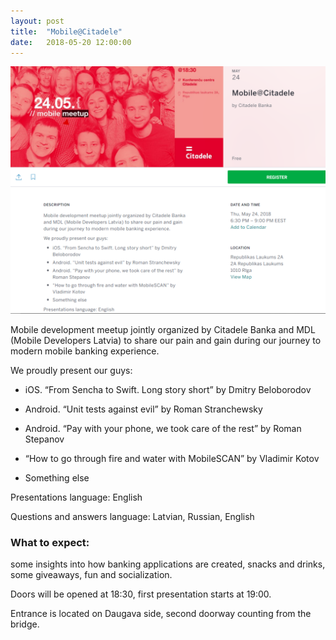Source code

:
 ```yaml
---
layout: post
title:  "Mobile@Citadele"
date:   2018-05-20 12:00:00
---
```


![Mobile@Citadele](/resources/2018-05-20-mobile-at-citadele.png) 


Mobile development meetup jointly organized by Citadele Banka and MDL (Mobile Developers Latvia) to share our pain and gain during our journey to modern mobile banking experience.

We proudly present our guys:

* iOS. “From Sencha to Swift. Long story short” by Dmitry Beloborodov

* Android. “Unit tests against evil” by Roman Stranchewsky

* Android. “Pay with your phone, we took care of the rest” by Roman Stepanov

* “How tо go through fire and water with MobileSCAN” by Vladimir Kotov

* Something else

Presentations language: English

Questions and answers language: Latvian, Russian, English


### What to expect: 

some insights into how banking applications are created, snacks and drinks, some giveaways, fun and socialization.


Doors will be opened at 18:30, first presentation starts at 19:00.

Entrance is located on Daugava side, second doorway counting from the bridge.

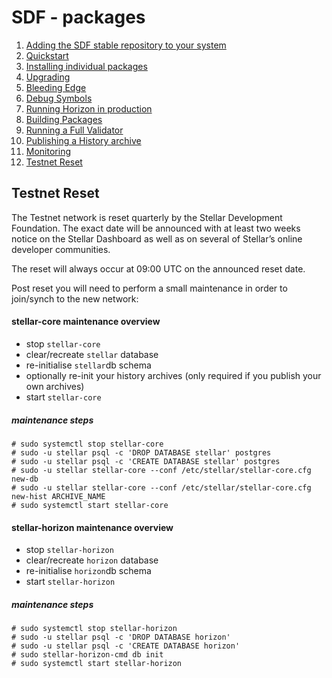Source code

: # SDF - packages
  
1.  [Adding the SDF stable repository to your system](adding-the-sdf-stable-repository-to-your-system.md)
2.  [Quickstart](quickstart.md)
3.  [Installing individual packages](installing-individual-packages.md)
4.  [Upgrading](upgrading.md)
5.  [Bleeding Edge](bleeding-edge-unstable-repository.md)
6.  [Debug Symbols](debug-symbols.md)
7.  [Running Horizon in production](running-horizon-in-production.md)
8.  [Building Packages](building-packages.md)
9.  [Running a Full Validator](running-a-full-validator.md)
10. [Publishing a History archive](publishing-a-history-archive.md)
11. [Monitoring](monitoring.md)
12. [Testnet Reset](testnet-reset.md)

## Testnet Reset

The Testnet network is reset quarterly by the Stellar Development Foundation. The exact date will be announced with at least two weeks notice on the Stellar Dashboard as well as on several of Stellar’s online developer communities.

The reset will always occur at 09:00 UTC on the announced reset date.

Post reset you will need to perform a small maintenance in order to join/synch to the new network:

#### stellar-core maintenance overview

 * stop `stellar-core`
 * clear/recreate `stellar` database
 * re-initialise `stellar`db schema
 * optionally re-init your history archives (only required if you publish your own archives)
 * start `stellar-core`

##### maintenance steps

```
# sudo systemctl stop stellar-core
# sudo -u stellar psql -c 'DROP DATABASE stellar' postgres
# sudo -u stellar psql -c 'CREATE DATABASE stellar' postgres
# sudo -u stellar stellar-core --conf /etc/stellar/stellar-core.cfg new-db
# sudo -u stellar stellar-core --conf /etc/stellar/stellar-core.cfg new-hist ARCHIVE_NAME
# sudo systemctl start stellar-core
```

#### stellar-horizon maintenance overview

 * stop `stellar-horizon`
 * clear/recreate `horizon` database
 * re-initialise `horizon`db schema
 * start `stellar-horizon`

##### maintenance steps

```
# sudo systemctl stop stellar-horizon
# sudo -u stellar psql -c 'DROP DATABASE horizon'
# sudo -u stellar psql -c 'CREATE DATABASE horizon'
# sudo stellar-horizon-cmd db init
# sudo systemctl start stellar-horizon
```
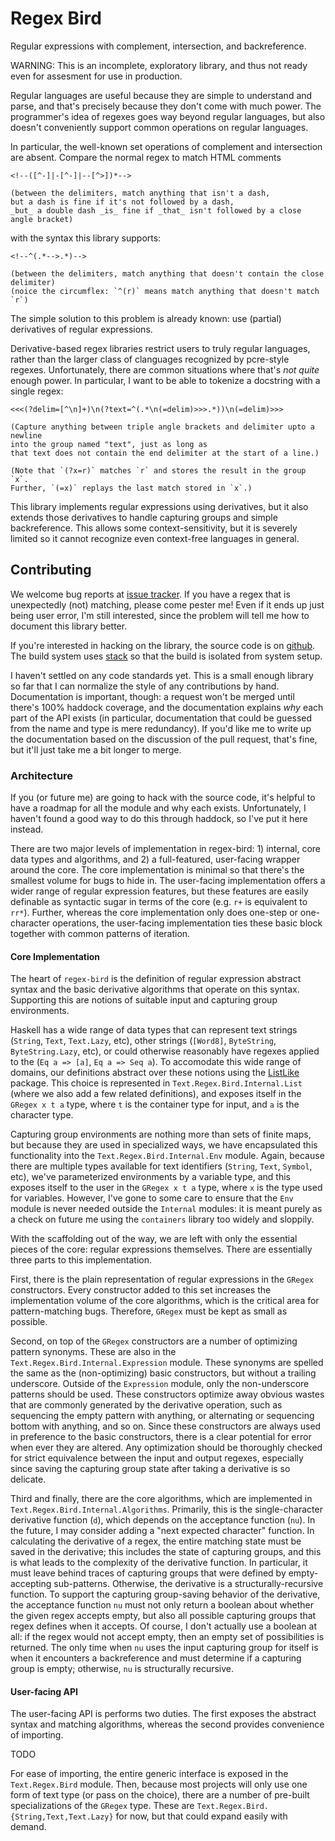 # Regex Bird

Regular expressions with complement, intersection, and backreference.

WARNING: This is an incomplete, exploratory library, and thus not ready even for assesment for use in production.

Regular languages are useful because they are simple to understand and parse, and that's precisely because they don't come with much power.
The programmer's idea of regexes goes way beyond regular languages, but also doesn't conveniently support common operations on regular languages.

In particular, the well-known set operations of complement and intersection are absent.
Compare the normal regex to match HTML comments
```
<!--([^-]|-[^-]|--[^>])*-->

(between the delimiters, match anything that isn't a dash,
but a dash is fine if it's not followed by a dash,
_but_ a double dash _is_ fine if _that_ isn't followed by a close angle bracket)
```
with the syntax this library supports:
```
<!--^(.*-->.*)-->

(between the delimiters, match anything that doesn't contain the close delimiter)
(noice the circumflex: `^(r)` means match anything that doesn't match `r`)
```
The simple solution to this problem is already known: use (partial) derivatives of regular expressions.

Derivative-based regex libraries restrict users to truly regular languages, rather than the larger class of clanguages recognized by pcre-style regexes.
Unfortunately, there are common situations where that's _not quite_ enough power.
In particular, I want to be able to tokenize a docstring with a single regex:
```
<<<(?delim=[^\n]+)\n(?text=^(.*\n(=delim)>>>.*))\n(=delim)>>>

(Capture anything between triple angle brackets and delimiter upto a newline
into the group named "text", just as long as
that text does not contain the end delimiter at the start of a line.)

(Note that `(?x=r)` matches `r` and stores the result in the group `x`.
Further, `(=x)` replays the last match stored in `x`.)
```

This library implements regular expressions using derivatives, but it also extends those derivatives to handle capturing groups and simple backreference.
This allows some context-sensitivity, but it is severely limited so it cannot recognize even context-free languages in general.





## Contributing

We welcome bug reports at [issue tracker](https://github.com/Zankoku-Okuno/regex-bird/issues).
If you have a regex that is unexpectedly (not) matching, please come pester me!
Even if it ends up just being user error, I'm still interested, since the problem will tell me how to document this library better.

If you're interested in hacking on the library, the source code is on [github](https://github.com/Zankoku-Okuno/regex-bird).
The build system uses [stack](https://docs.haskellstack.org/en/stable/README/) so that the build is isolated from system setup.

I haven't settled on any code standards yet.
This is a small enough library so far that I can normalize the style of any contributions by hand.
Documentation is important, though: a request won't be merged until there's 100% haddock coverage, and the documentation explains _why_ each part of the API exists (in particular, documentation that could be guessed from the name and type is mere redundancy).
If you'd like me to write up the documentation based on the discussion of the pull request, that's fine, but it'll just take me a bit longer to merge.


### Architecture

If you (or future me) are going to hack with the source code, it's helpful to have a roadmap for all the module and why each exists.
Unfortunately, I haven't found a good way to do this through haddock, so I've put it here instead.

There are two major levels of implementation in regex-bird: 1) internal, core data types and algorithms, and 2) a full-featured, user-facing wrapper around the core.
The core implementation is minimal so that there's the smallest volume for bugs to hide in.
The user-facing implementation offers a wider range of regular expression features, but these features are easily definable as syntactic sugar in terms of the core (e.g. `r+` is equivalent to `rr*`).
Further, whereas the core implementation only does one-step or one-character operations,
the user-facing implementation ties these basic block together with common patterns of iteration.

#### Core Implementation

The heart of `regex-bird` is the definition of regular expression abstract syntax and the basic derivative algorithms that operate on this syntax.
Supporting this are notions of suitable input and capturing group environments.

Haskell has a wide range of data types that can represent text strings (`String`, `Text`, `Text.Lazy`, etc), other strings (`[Word8]`, `ByteString`, `ByteString.Lazy`, etc), or could otherwise reasonably have regexes applied to the (`Eq a => [a]`, `Eq a => Seq a`).
To accomodate this wide range of domains, our definitions abstract over these notions using the [ListLike](http://hackage.haskell.org/package/ListLike) package.
This choice is represented in `Text.Regex.Bird.Internal.List` (where we also add a few related definitions), and exposes itself in the `GRegex x t a` type, where `t` is the container type for input, and `a` is the character type.

Capturing group environments are nothing more than sets of finite maps, but because they are used in specialized ways, we have encapsulated this functionality into the `Text.Regex.Bird.Internal.Env` module.
Again, because there are multiple types available for text identifiers (`String`, `Text`, `Symbol`, etc), we've parameterized environments by a variable type, and this exposes itself to the user in the `GRegex x t a` type, where `x` is the type used for variables.
However, I've gone to some care to ensure that the `Env` module is never needed outside the `Internal` modules: it is meant purely as a check on future me using the `containers` library too widely and sloppily.

With the scaffolding out of the way, we are left with only the essential pieces of the core: regular expressions themselves.
There are essentially three parts to this implementation.

First, there is the plain representation of regular expressions in the `GRegex` constructors.
Every constructor added to this set increases the implementation volume of the core algorithms, which is the critical area for pattern-matching bugs.
Therefore, `GRegex` must be kept as small as possible.

Second, on top of the `GRegex` constructors are a number of optimizing pattern synonyms.
These are also in the `Text.Regex.Bird.Internal.Expression` module.
These synonyms are spelled the same as the (non-optimizing) basic constructors, but without a trailing underscore.
Outside of the `Expression` module, only the non-underscore patterns should be used.
These constructors optimize away obvious wastes that are commonly generated by the derivative operation, such as sequencing the empty pattern with anything, or alternating or sequencing bottom with anything, and so on.
Since these constructors are always used in preference to the basic constructors, there is a clear potential for error when ever they are altered.
Any optimization should be thoroughly checked for strict equivalence between the input and output regexes, especially since saving the capturing group state after taking a derivative is so delicate.

Third and finally, there are the core algorithms, which are implemented in `Text.Regex.Bird.Internal.Algorithms`.
Primarily, this is the single-character derivative function (`d`), which depends on the acceptance function (`nu`).
In the future, I may consider adding a "next expected character" function.
In calculating the derivative of a regex, the entire matching state must be saved in the derivative; this includes the state of capturing groups, and this is what leads to the complexity of the derivative function.
In particular, it must leave behind traces of capturing groups that were defined by empty-accepting sub-patterns.
Otherwise, the derivative is a structurally-recursive function.
To support the capturing group-saving behavior of the derivative, the acceptance function `nu` must not only return a boolean about whether the given regex accepts empty, but also all possible capturing groups that regex defines when it accepts.
Of course, I don't actually use a boolean at all: if the regex would not accept empty, then an empty set of possibilities is returned.
The only time when `nu` uses the input capturing group for itself is when it encounters a backreference and must determine if a capturing group is empty; otherwise, `nu` is structurally recursive.

#### User-facing API

The user-facing API is performs two duties.
The first exposes the abstract syntax and matching algorithms, whereas the second provides convenience of importing.

TODO

For ease of importing, the entire generic interface is exposed in the `Text.Regex.Bird` module.
Then, because most projects will only use one form of text type (or pass on the choice), there are a number of pre-built specializations of the `GRegex` type.
These are `Text.Regex.Bird.{String,Text,Text.Lazy}` for now, but that could expand easily with demand.
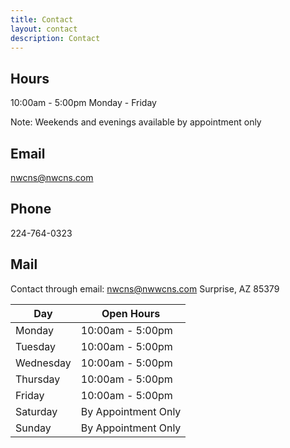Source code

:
 ```yaml
---
title: Contact
layout: contact
description: Contact
---
```


## Hours
10:00am - 5:00pm Monday - Friday


Note: Weekends and evenings available by appointment only

## Email
nwcns@nwcns.com

## Phone
224-764-0323

## Mail
Contact through email: nwcns@nwwcns.com
Surprise, AZ 85379

| Day       | Open Hours      |
| --------- | --------------- |
| Monday    | 10:00am - 5:00pm|
| Tuesday   | 10:00am - 5:00pm|
| Wednesday | 10:00am - 5:00pm|
| Thursday  | 10:00am - 5:00pm|
| Friday    | 10:00am - 5:00pm|
| Saturday  |By Appointment Only|
| Sunday    |By Appointment Only|
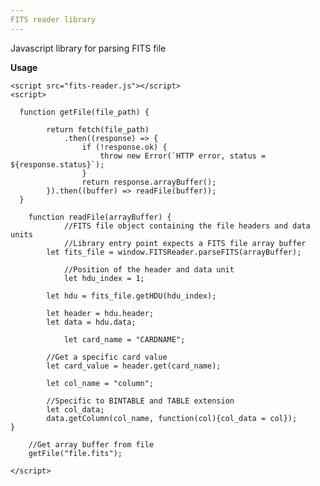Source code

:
 ```yaml
---
FITS reader library
---
```



Javascript library for parsing FITS file

**Usage**

    <script src="fits-reader.js"></script>  
    <script>   

      function getFile(file_path) {  
      
            return fetch(file_path)  
                .then((response) => {  
                    if (!response.ok) {  
                        throw new Error(`HTTP error, status = ${response.status}`);  
                    } 
                    return response.arrayBuffer();  
            }).then((buffer) => readFile(buffer));  
      }  
      
        function readFile(arrayBuffer) {
	            //FITS file object containing the file headers and data units  
                //Library entry point expects a FITS file array buffer
		    let fits_file = window.FITSReader.parseFITS(arrayBuffer);         
			      
                //Position of the header and data unit      
                let hdu_index = 1;

		    let hdu = fits_file.getHDU(hdu_index);   
		     
		    let header = hdu.header;  
		    let data = hdu.data;  
		     
                let card_name = "CARDNAME";

		    //Get a specific card value
		    let card_value = header.get(card_name);  
		    
		    let col_name = "column";

		    //Specific to BINTABLE and TABLE extension
		    let col_data; 
		    data.getColumn(col_name, function(col){col_data = col}); 
    }  
    
	    //Get array buffer from file
        getFile("file.fits");  
      
    </script>



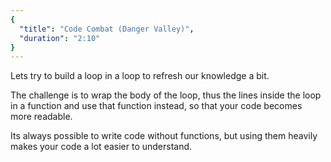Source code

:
 ```yaml
---
{
  "title": "Code Combat (Danger Valley)",
  "duration": "2:10"
}
---
```


Lets try to build a loop in a loop to refresh our knowledge a bit.

The challenge is to wrap the body of the loop, thus the lines inside the loop in a function and use that function instead, so that your code becomes more readable.

Its always possible to write code without functions, but using them heavily makes your code a lot easier to understand.

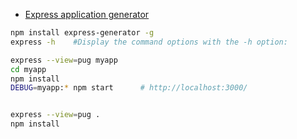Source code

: - [Express application generator](http://expressjs.com/en/starter/generator.html)

```bash
npm install express-generator -g
express -h    #Display the command options with the -h option:

express --view=pug myapp
cd myapp
npm install
DEBUG=myapp:* npm start      # http://localhost:3000/


express --view=pug .
npm install



```







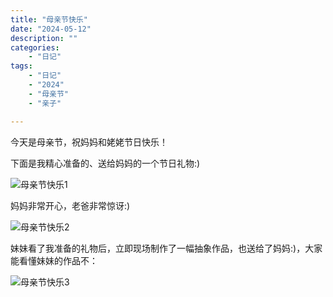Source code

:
```yaml
---
title: "母亲节快乐"
date: "2024-05-12"
description: ""
categories:
    - "日记"
tags:
    - "日记"
    - "2024"
    - "母亲节"
    - "亲子"

---
```


今天是母亲节，祝妈妈和姥姥节日快乐！

下面是我精心准备的、送给妈妈的一个节日礼物:)

![母亲节快乐1](http://image.tonybai.com/img/202405/diary_20240512_01.jpg)

妈妈非常开心，老爸非常惊讶:)

![母亲节快乐2](http://image.tonybai.com/img/202405/diary_20240512_03.jpg)

妹妹看了我准备的礼物后，立即现场制作了一幅抽象作品，也送给了妈妈:)，大家能看懂妹妹的作品不：

![母亲节快乐3](http://image.tonybai.com/img/202405/diary_20240512_02.jpg)
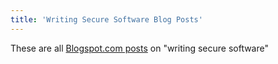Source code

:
 ```yaml
---
title: 'Writing Secure Software Blog Posts'
---
```

These are all [Blogspot.com posts](https://securesoftware.blogspot.com/) on "writing secure software"


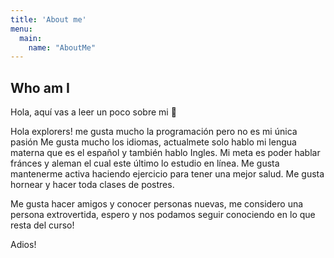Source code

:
 ```yaml
---
title: 'About me'
menu:
  main:
    name: "AboutMe"
---
```


## Who am I

Hola, aquí vas a leer un poco sobre mi 🤩

Hola explorers! me gusta mucho la programación pero no es mi única pasión
Me gusta mucho los idiomas, actualmete solo hablo mi lengua materna que es el español y también hablo Ingles.
Mi meta es poder hablar fránces y aleman el cual este último lo estudio en línea.
Me gusta mantenerme activa haciendo ejercicio para tener una mejor salud.
Me gusta hornear y hacer toda clases de postres.

Me gusta hacer amigos y conocer personas nuevas, me considero una persona extrovertida,
espero y nos podamos seguir conociendo en lo que resta del curso!

Adios!

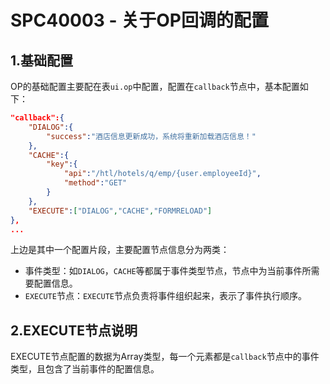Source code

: # SPC40003 - 关于OP回调的配置

## 1.基础配置

OP的基础配置主要配在表`ui.op`中配置，配置在`callback`节点中，基本配置如下：

```json
"callback":{
    "DIALOG":{
        "success":"酒店信息更新成功，系统将重新加载酒店信息！"
    },
    "CACHE":{
        "key":{
            "api":"/htl/hotels/q/emp/{user.employeeId}",
            "method":"GET"
        }
    },
    "EXECUTE":["DIALOG","CACHE","FORMRELOAD"]
},
...
```

上边是其中一个配置片段，主要配置节点信息分为两类：

* 事件类型：如`DIALOG`，`CACHE`等都属于事件类型节点，节点中为当前事件所需要配置信息。
* `EXECUTE`节点：`EXECUTE`节点负责将事件组织起来，表示了事件执行顺序。

## 2.EXECUTE节点说明

EXECUTE节点配置的数据为Array类型，每一个元素都是`callback`节点中的事件类型，且包含了当前事件的配置信息。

- _EXERCISE BRIEF_
Return word for word the lines above from the line with "With the scaffolding" to the line with "Outside of the", including both and leaving out all others.

- _SOLUTION TO THIS EXERCISE_
With the scaffolding out of the way, we are left with only the essential pieces of the core: regular expressions themselves.
There are essentially three parts to this implementation.

First, there is the plain representation of regular expressions in the `GRegex` constructors.
Every constructor added to this set increases the implementation volume of the core algorithms, which is the critical area for pattern-matching bugs.
Therefore, `GRegex` must be kept as small as possible.

Second, on top of the `GRegex` constructors are a number of optimizing pattern synonyms.
These are also in the `Text.Regex.Bird.Internal.Expression` module.
These synonyms are spelled the same as the (non-optimizing) basic constructors, but without a trailing underscore.
Outside of the `Expression` module, only the non-underscore patterns should be used.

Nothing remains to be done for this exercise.